“I would say we’ve gone about as far as we can go,» said Sen. John Cornyn (R-Tex.), a key negotiator of a bipartisan gun control package that passed last year.
After a shooter killed three children and three adults at a private Christian school in Nashville, on Monday, lawmakers on Capitol Hill indicated there was little support for addressing gun violence through legislation.
While President Biden on Tuesday called upon Congress to pass an assault weapons ban, Republicans in the GOP-controlled House reiterated their objection to any actions that would restrict access to guns, instead stressing that mental health issues remain the root cause of the country’s gun violence problem. And Democrats, who narrowly control the Senate, said they were reluctant to push gun-related legislation unless they have significant support from the chamber’s Republicans.
“I’m a realist,” said Sen. Richard J. Durbin (D-Ill.), the chair of the Judiciary Committee, about the possibility of moving gun legislation through his committee without enough Republican support to overcome the 60-vote filibuster. “I know what’s going to happen on the floor.”
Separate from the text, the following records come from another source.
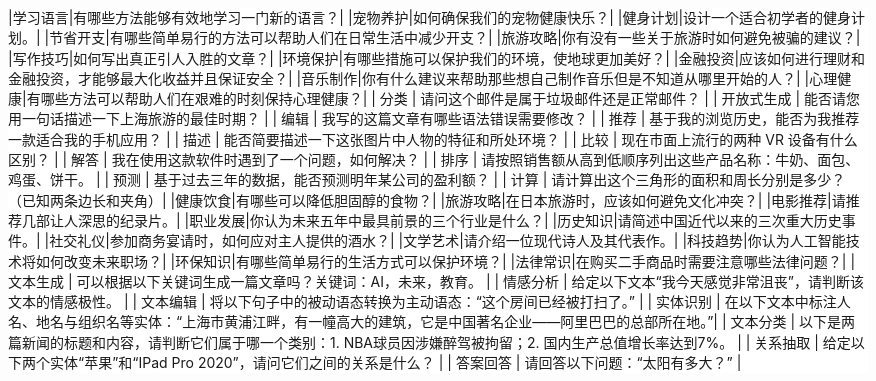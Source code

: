 |学习语言|有哪些方法能够有效地学习一门新的语言？|
|宠物养护|如何确保我们的宠物健康快乐？|
|健身计划|设计一个适合初学者的健身计划。|
|节省开支|有哪些简单易行的方法可以帮助人们在日常生活中减少开支？|
|旅游攻略|你有没有一些关于旅游时如何避免被骗的建议？|
|写作技巧|如何写出真正引人入胜的文章？|
|环境保护|有哪些措施可以保护我们的环境，使地球更加美好？|
|金融投资|应该如何进行理财和金融投资，才能够最大化收益并且保证安全？|
|音乐制作|你有什么建议来帮助那些想自己制作音乐但是不知道从哪里开始的人？|
|心理健康|有哪些方法可以帮助人们在艰难的时刻保持心理健康？|
| 分类 | 请问这个邮件是属于垃圾邮件还是正常邮件？ |
| 开放式生成 | 能否请您用一句话描述一下上海旅游的最佳时期？ |
| 编辑 | 我写的这篇文章有哪些语法错误需要修改？ |
| 推荐 | 基于我的浏览历史，能否为我推荐一款适合我的手机应用？ |
| 描述 | 能否简要描述一下这张图片中人物的特征和所处环境？ |
| 比较 | 现在市面上流行的两种 VR 设备有什么区别？ |
| 解答 | 我在使用这款软件时遇到了一个问题，如何解决？ |
| 排序 | 请按照销售额从高到低顺序列出这些产品名称：牛奶、面包、鸡蛋、饼干。 |
| 预测 | 基于过去三年的数据，能否预测明年某公司的盈利额？ |
| 计算 | 请计算出这个三角形的面积和周长分别是多少？（已知两条边长和夹角）|
|健康饮食|有哪些可以降低胆固醇的食物？|
|旅游攻略|在日本旅游时，应该如何避免文化冲突？|
|电影推荐|请推荐几部让人深思的纪录片。|
|职业发展|你认为未来五年中最具前景的三个行业是什么？|
|历史知识|请简述中国近代以来的三次重大历史事件。|
|社交礼仪|参加商务宴请时，如何应对主人提供的酒水？|
|文学艺术|请介绍一位现代诗人及其代表作。|
|科技趋势|你认为人工智能技术将如何改变未来职场？|
|环保知识|有哪些简单易行的生活方式可以保护环境？|
|法律常识|在购买二手商品时需要注意哪些法律问题？|
| 文本生成 | 可以根据以下关键词生成一篇文章吗？关键词：AI，未来，教育。 |
| 情感分析 | 给定以下文本“我今天感觉非常沮丧”，请判断该文本的情感极性。 |
| 文本编辑 | 将以下句子中的被动语态转换为主动语态：“这个房间已经被打扫了。” |
| 实体识别 | 在以下文本中标注人名、地名与组织名等实体：“上海市黄浦江畔，有一幢高大的建筑，它是中国著名企业——阿里巴巴的总部所在地。”|
| 文本分类 | 以下是两篇新闻的标题和内容，请判断它们属于哪一个类别：1. NBA球员因涉嫌醉驾被拘留；2. 国内生产总值增长率达到7%。 |
| 关系抽取 | 给定以下两个实体“苹果”和“IPad Pro 2020”，请问它们之间的关系是什么？ |
| 答案回答 | 请回答以下问题：“太阳有多大？” |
Sen. John Cornyn (R-Tex.), a key negotiator of a bipartisan gun-control package that passed last year following the school shooting in Uvalde, Tex., said he didn’t see anything else that Congress could do on the issue, dismissing calls to expand background checks and Biden’s plea to ban assault weapons.
“I would say we’ve gone about as far as we can go” on guns, Cornyn said.
Majority Leader Charles E. Schumer (D-N.Y.) on Tuesday also did not commit to putting an assault weapons ban on the Senate floor, saying he was seeking the votes for the legislation.
In the absence of sweeping action, some Democrats are proposing a more modest measure to boost federal research into the causes of gun violence. Sen. Edward J. Markey (D-Mass.) and Rep. Elissa Slotkin (D-Mich.), whose district has seen two high-profile shootings in 15 months, will propose a bill Wednesday that would direct $50 million each year over five years to the Centers for Disease Control and Prevention to study gun violence. The two plan to announce the legislation at a news conference featuring former students of Michigan State University and Oxford High School, which both were the targets of shooters.
For decades, Congress prevented the CDC from researching gun violence or its causes through a funding provision that vowed financial penalties if the agency promoted gun control. The CDC kept away from the topic of guns entirely to avoid losing funds. But in the past three years, a Democratic-controlled Congress reversed that trend and allocated millions of dollars to the agency to fund gun violence research, including $25 million for this fiscal year.
Still, it is unlikely the Markey-Slotkin proposal would be taken up by the Republican House majority, whose members spent Tuesday criticizing Democrats for what they deemed politicization of the issue.